Gluten Free Chai Protein Pancakes

How would you describe your perfect weather? For me, it an overcast and quiet day. Sitting on my bed, covered in soft blankets, and listening to the rainfall. Windows open, I would feel the cool air travel into the apartment, prompting me to wear fuzzy socks to stay warm. Sipping on hot green tea with lemon and honey, while surrounding by fragrant burning candles as I read one of my favorite books. My husband finds me odd that this kind of day is my favorite, but still loves to snuggle with me on these days anyways. He and I both grew up in California where the "perfect" day meant a cloudless and sunny day. And while I do love sunny days, there is just something about overcast days that I love more. It is because of hygge. The Danish term that you will find in my blog name, has transformed my way of thinking and living. Read more about hygge HERE.  Overcast days are not dreary in my mind, but rather a time to slow down, spend time with your thoughts, and be content with the present. 

Today, on an overcast Monday morning, after a home workout of core yoga I made these gluten free chai protein pancakes. These pancakes are not only a delicious treat, but they are healthy too! The base is oat flour, which can easily be made by blending regular oats. Since using alternative flour to create a gluten free pancake, these pancakes will not rise as much as normal pancakes made with regular flour. The pancakes are flavored with chai powder, cinnamon, and vanilla. Our protein powder is vanilla flavored, but any protein powder will do. The liquid base consists of almond milk, coconut oil, and greek yogurt. If you don't have almond milk, you can substitute in a different milk, and you can also use a flavored Greek yogurt if you don't have plain Greek yogurt - just be mindful that it will affect the overall flavor! 

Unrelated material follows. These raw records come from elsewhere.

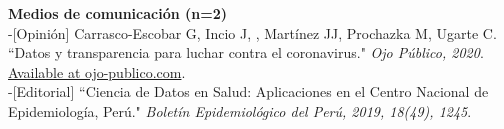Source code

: \documentclass[margin,line]{res}
\newenvironment{list1}{
	\begin{list}{\ding{113}}{%
			\setlength{\itemsep}{0in}
			\setlength{\parsep}{0in} \setlength{\parskip}{0in}
			\setlength{\topsep}{0in} \setlength{\partopsep}{0in}
			\setlength{\leftmargin}{0.17in}}}{\end{list}}
\begin{document}
\begin{resume}
		{\bf Medios de comunicación (n=2)}\\
		-[Opinión] Carrasco-Escobar G, Incio J, \underline{}, Mart{\'i}nez JJ, Prochazka M, Ugarte C. ``Datos y transparencia para luchar contra el coronavirus." \textit{Ojo P{\'u}blico, 2020}. \href{https://ojo-publico.com/1718/datos-y-transparencia-para-luchar-contra-el-coronavirus}{Available at ojo-publico.com}.\\
		-[Editorial] \underline{} ``Ciencia de Datos en Salud: Aplicaciones en el Centro Nacional de Epidemiología, Perú." \textit{Boletín Epidemiológico del Perú, 2019, 18(49), 1245}.\\
				
		
		
		
		
		

\end{resume}
\end{document}

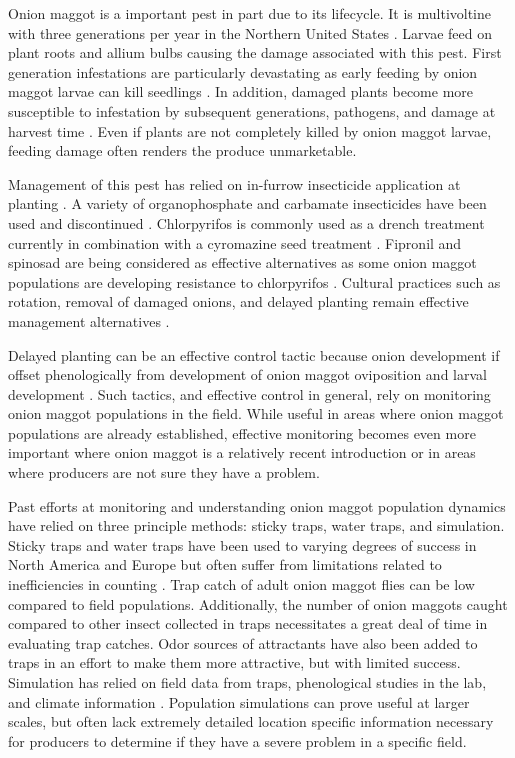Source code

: \documentclass[alpha-refs]{wiley-article}
\begin{document}
Onion maggot is a important pest in part due to its lifecycle.  It is multivoltine with three generations per year in the Northern United States \citep{eckenrode1975population, hoepting2004insecticide}.  Larvae feed on plant roots and allium bulbs causing the damage associated with this pest.  First generation infestations are particularly devastating as early feeding by onion maggot larvae can kill seedlings \citep{nault2006onion, nault2006performance}.  In addition, damaged plants become more susceptible to infestation by subsequent generations, pathogens, and damage at harvest time \citep{eckenrode1986impact,nault2006performance}.  Even if plants are not completely killed by onion maggot larvae, feeding damage often renders the produce unmarketable.  

Management of this pest has relied on in-furrow insecticide application at planting \citep{nault2006performance}.  A variety of organophosphate and carbamate insecticides have been used and discontinued \citep{nault2006performance}.  Chlorpyrifos is commonly used as a drench treatment currently in combination with a cyromazine seed treatment \citep{nault2006performance}.  Fipronil and spinosad are being considered as effective alternatives as some onion maggot populations are developing resistance to chlorpyrifos \citep{nault2006onion}.  Cultural practices such as rotation, removal of damaged onions, and delayed planting remain effective management alternatives \citep{martinson1988dispersal, finch1985influence, nault2011delaying}.  

Delayed planting can be an effective control tactic because onion development if offset phenologically from development of onion maggot oviposition and larval development \citep{nault2011delaying}.  Such tactics, and effective control in general, rely on monitoring onion maggot populations in the field.  While useful in areas where onion maggot populations are already established, effective monitoring becomes even more important where onion maggot is a relatively recent introduction or in areas where producers are not sure they have a problem.  

Past efforts at monitoring and understanding onion maggot population dynamics have relied on three principle methods: sticky traps, water traps, and simulation.  Sticky traps and water traps have been used to varying degrees of success in North America and Europe but often suffer from limitations related to inefficiencies in counting \citep{thomingdeveloping,otto2000development}.  Trap catch of adult onion maggot flies can be low compared to field populations.  Additionally, the number of onion maggots caught compared to other insect collected in traps necessitates a great deal of time in evaluating trap catches.  Odor sources of attractants have also been added to traps in an effort to make them more attractive, but with limited success.  Simulation has relied on field data from traps, phenological studies in the lab, and climate information \citep{thomingdeveloping,otto2000development,ning2017predicting}.  Population simulations can prove useful at larger scales, but often lack extremely detailed location specific information necessary for producers to determine if they have a severe problem in a specific field.  
\end{document}

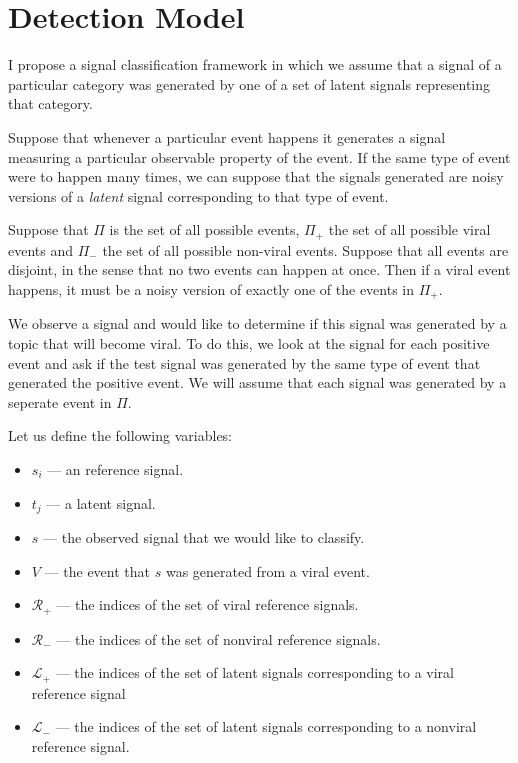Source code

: \chapter{Detection Model}

I propose a signal classification framework in which we assume that a signal of a particular category was generated by one of a set of latent signals representing that category.

Suppose that whenever a particular event happens it generates a signal measuring a particular observable property of the event. If the same type of event were to happen many times, we can suppose that the signals generated are noisy versions of a {\em latent} signal corresponding to that type of event.

Suppose that $\Pi$ is the set of all possible events, $\Pi_+$ the set of all possible viral events and $\Pi_-$ the set of all possible non-viral events. Suppose that all events are disjoint, in the sense that no two events can happen at once. Then if a viral event happens, it must be a noisy version of exactly one of the events in $\Pi_+$.

We observe a signal and would like to determine if this signal was generated by a topic that will become viral. To do this, we look at the signal for each positive event and ask if the test signal was generated by the same type of event that generated the positive event. We will assume that each signal was generated by a seperate event in $\Pi$. 

Let us define the following variables:

\begin{itemize}
\item $s_i$ --- an reference signal.
\item $t_j$ --- a latent signal.
\item $s$ --- the observed signal that we would like to classify.
\item $V$ --- the event that $s$ was generated from a viral event. 
\item $\mathcal{R}_+$ --- the indices of the set of viral reference signals.
\item $\mathcal{R}_-$ --- the indices of the set of nonviral reference signals.
\item $\mathcal{L}_+$ --- the indices of the set of latent signals corresponding to a viral reference signal
\item $\mathcal{L}_-$ --- the indices of the set of latent signals corresponding to a nonviral reference signal.
\end{itemize}

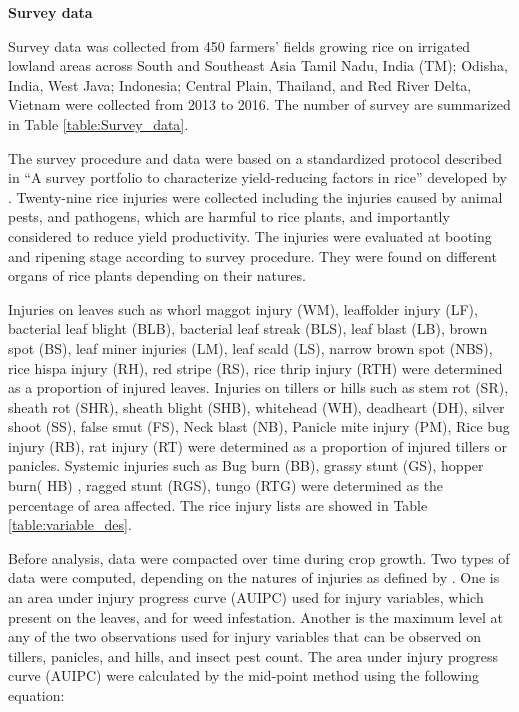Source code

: \textbf{Survey data}

Survey data was collected from 450 farmers’ fields growing rice on irrigated lowland areas across South and Southeast Asia Tamil Nadu, India (TM); Odisha, India, West Java; Indonesia; Central Plain, Thailand, and Red River Delta, Vietnam were collected from 2013 to 2016. The number of survey are summarized in Table \ref{table:Survey_data}.



The survey procedure and data were based on a standardized protocol described in ``A survey portfolio to characterize yield-reducing factors in rice'' developed by \citet{Savary_2009_Survey}. Twenty-nine rice injuries were collected 
including the injuries caused by animal pests, and pathogens, which are harmful to rice plants, and importantly considered to reduce yield productivity. The injuries were evaluated at booting and ripening stage according to survey procedure. They were found on different organs of rice plants depending on their natures. 

Injuries on leaves such as whorl maggot injury (WM), leaffolder injury (LF), bacterial leaf blight (BLB), bacterial leaf streak (BLS), leaf blast (LB), brown spot (BS), leaf miner injuries (LM), leaf scald (LS), narrow brown spot (NBS), rice hispa injury (RH), red stripe (RS), rice thrip injury (RTH) were determined as a proportion of injured leaves. Injuries on tillers or hills such as stem rot (SR), sheath rot (SHR), sheath blight (SHB), whitehead (WH), deadheart (DH), silver shoot (SS), false smut (FS), Neck blast (NB), Panicle mite injury (PM), Rice bug injury (RB), rat injury (RT) were determined as a proportion of injured tillers or panicles. Systemic injuries such as Bug burn (BB), grassy stunt (GS), hopper burn( HB)  , ragged stunt (RGS), tungo (RTG) were determined as the percentage of area affected. The rice injury lists are showed in Table \ref{table:variable_des}.



Before analysis, data were compacted over time during crop growth. Two types of data were computed, depending on the natures of injuries as defined by \citep{Savary_2009_Survey}. One is an area under injury progress curve (AUIPC) used for injury variables, which present on the leaves, and for weed infestation. Another is the maximum level at any of the two observations used for injury variables that can be observed on tillers, panicles, and hills, and insect pest count. The area under injury progress curve (AUIPC) \citep{Campbell_1990_Introduction} were calculated by the mid-point method using the following equation:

Makes 6 five inch pancakes
Total time: 25 minutes

1.  Whisk together in a medium sized bowl: 
                     1 1/2 cups oat flour
                 2 Tablespoons chai powder 

                     1 Tablespoon protein powder
                 1 teaspoon baking powder
                 1 teaspoon cinnamon
                 1 teaspoon salt

2.  In a separate medium sized bowl, whisk together the wet ingredients: 
                     3/4 cup almond milk
                 1/2 cup plain Greek yogurt
                 1/4 cup coconut oil, liquid
                 1 Tablespoon water

                     1 teaspoon vanilla
         (Hint: Since coconut oil solidifies below 75 degrees F, you may need to microwave the combined liquid ingredients until smooth). 
3.  Gently combine the wet ingredients into the dry ingredients, and whisk together until there are no more lumps. 
4.  Spray a nonstick griddle pan, and place over medium heat. Once the pan is hot, use a ladle to pour the pancakes, starting low near the pan and bringing the ladle higher, away from the pan, as you pour. These technique will help create perfect round pancakes. Once the pancakes begin to form bubbles on the surface and the edges are cooked, flip the pancakes. 
5.  Serve warm. Top with blueberries and maple syrup.